Great, now let's go down the list and implement things one by one:
The event is checked against the current state's transitions.
Alright, let's grab the transitions object and determine the destination transition.
function createMachine(stateMachineDefinition) {
const machine = {
value: stateMachineDefinition.initialState,
transition(currentState, event) {
const currentStateDefinition = stateMachineDefinition[currentState]
const destinationTransition = currentStateDefinition.transitions[event]
return machine.value
},
}
return machine
}
To be clear, the destinationTransition
at this point for our off
-> on
transition would be:
{
target: 'on',
action() {
console.log('transition action for "switch" in "off" state')
},
}
So here we've successfully accessed the transition information for this currentState + event combo.
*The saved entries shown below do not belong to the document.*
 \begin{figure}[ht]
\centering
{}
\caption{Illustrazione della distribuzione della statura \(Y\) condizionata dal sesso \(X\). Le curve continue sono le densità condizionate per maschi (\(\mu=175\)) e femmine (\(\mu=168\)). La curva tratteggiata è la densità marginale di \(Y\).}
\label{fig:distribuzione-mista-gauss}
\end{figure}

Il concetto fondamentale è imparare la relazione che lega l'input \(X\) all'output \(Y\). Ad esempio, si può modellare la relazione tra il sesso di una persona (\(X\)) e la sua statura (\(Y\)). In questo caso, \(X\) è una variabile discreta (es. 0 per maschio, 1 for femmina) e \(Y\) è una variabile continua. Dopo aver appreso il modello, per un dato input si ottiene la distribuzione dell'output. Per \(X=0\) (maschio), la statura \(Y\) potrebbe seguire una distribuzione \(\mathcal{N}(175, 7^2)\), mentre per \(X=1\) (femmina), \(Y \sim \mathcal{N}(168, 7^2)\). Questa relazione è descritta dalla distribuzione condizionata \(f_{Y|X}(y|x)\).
If a transition matches the event, that transition “happens”.
Ok, so if the user defined a transition from the current state with this event, then we'll continue, otherwise, we'll exit early:
function createMachine(stateMachineDefinition) {
const machine = {
value: stateMachineDefinition.initialState,
transition(currentState, event) {
const currentStateDefinition = stateMachineDefinition[currentState]
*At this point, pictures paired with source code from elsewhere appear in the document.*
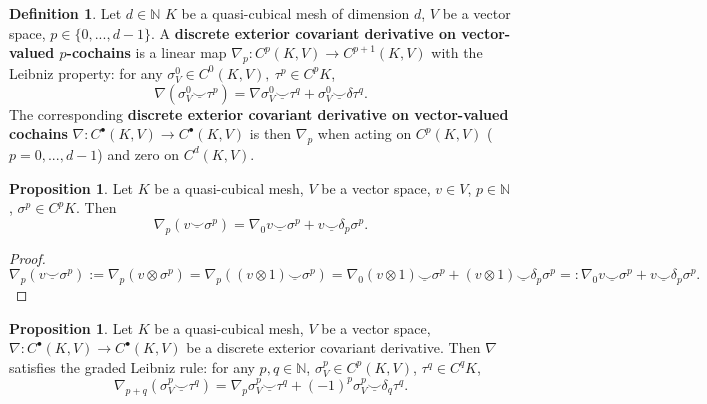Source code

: \documentclass[fleqn]{article}
\theoremstyle{definition}
\newtheorem{proposition}[theorem]{Proposition}
\newtheorem{definition}[theorem]{Definition}
\newcommand{\N}{\mathbb{N}}
\newcommand{\usmile}{\underline{\smile}}
\begin{document}
\begin{definition}
  Let
    $d \in \N$
    $K$ be a quasi-cubical mesh of dimension $d$,
    $V$ be a vector space,
    $p \in \{0, ..., d - 1\}$.
  A \textbf{discrete exterior covariant derivative on vector-valued
  $p$-cochains} is a linear map
  $\nabla_p \colon C^p(K, V) \to C^{p + 1}(K, V)$ with the Leibniz property:
  for any $\sigma_V^0 \in C^0(K, V),\ \tau^p \in C^p K$,
  \begin{equation}
    \nabla(\sigma_V^0 \usmile \tau^p)
    = \nabla \sigma_V^0 \usmile \tau^q + \sigma_V^0 \usmile \delta \tau^q.
  \end{equation}
  The corresponding
  \textbf{discrete exterior covariant derivative on vector-valued cochains}
  $\nabla \colon C^\bullet(K, V) \to C^\bullet(K, V)$
  is then $\nabla_p$ when acting on $C^p(K, V)$ ($p = 0, ..., d - 1$)
  and zero on $C^d(K, V)$.
\end{definition}

\begin{proposition}
  Let
    $K$ be a quasi-cubical mesh,
    $V$ be a vector space,
    $v \in V$,
    $p \in \N$,
    $\sigma^p \in C^p K$.
  Then
  \begin{equation}
    \nabla_p(v \usmile \sigma^p)
    = \nabla_0 v \usmile \sigma^p + v \usmile \delta_p \sigma^p.
  \end{equation}
\end{proposition}

\begin{proof}
  \begin{equation}
    \nabla_p(v \usmile \sigma^p)
    := \nabla_p(v \otimes \sigma^p)
    = \nabla_p((v \otimes 1) \usmile \sigma^p)
    = \nabla_0(v \otimes 1) \usmile \sigma^p
      + (v \otimes 1) \usmile \delta_p \sigma^p
    =: \nabla_0 v \usmile \sigma^p + v \usmile \delta_p \sigma^p.
  \end{equation}
\end{proof}

\begin{proposition}
  Let
    $K$ be a quasi-cubical mesh,
    $V$ be a vector space,
    $\nabla \colon C^\bullet(K, V) \to C^\bullet(K, V)$ be
      a discrete exterior covariant derivative.
  Then $\nabla$ satisfies the graded Leibniz rule:
  for any $p, q \in \N$, $\sigma_V^p \in C^p(K, V)$, $\tau^q \in C^q K$,
  \begin{equation}
    \nabla_{p + q}(\sigma_V^p \usmile \tau^q)
    = \nabla_p \sigma_V^p \usmile \tau^q
      + (-1)^p \sigma_V^p \usmile \delta_q \tau^q.
  \end{equation}
\end{proposition}
\end{document}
const destinationTransition = currentStateDefinition.transitions[event]
if (!destinationTransition) {
return
}
return machine.value
},
}
return machine
}
By virtue of a transition “happening”, states are exited, and entered and the relevant actions are performed
Ok, so we'll need to call the action
for the transition, the onExit
for the
current state and the onEnter
for the next state. To do that, we'll also need
to get the destination state definition as well. Let's do all of that:
function createMachine(stateMachineDefinition) {
const machine = {
value: stateMachineDefinition.initialState,
transition(currentState, event) {
const currentStateDefinition = stateMachineDefinition[currentState]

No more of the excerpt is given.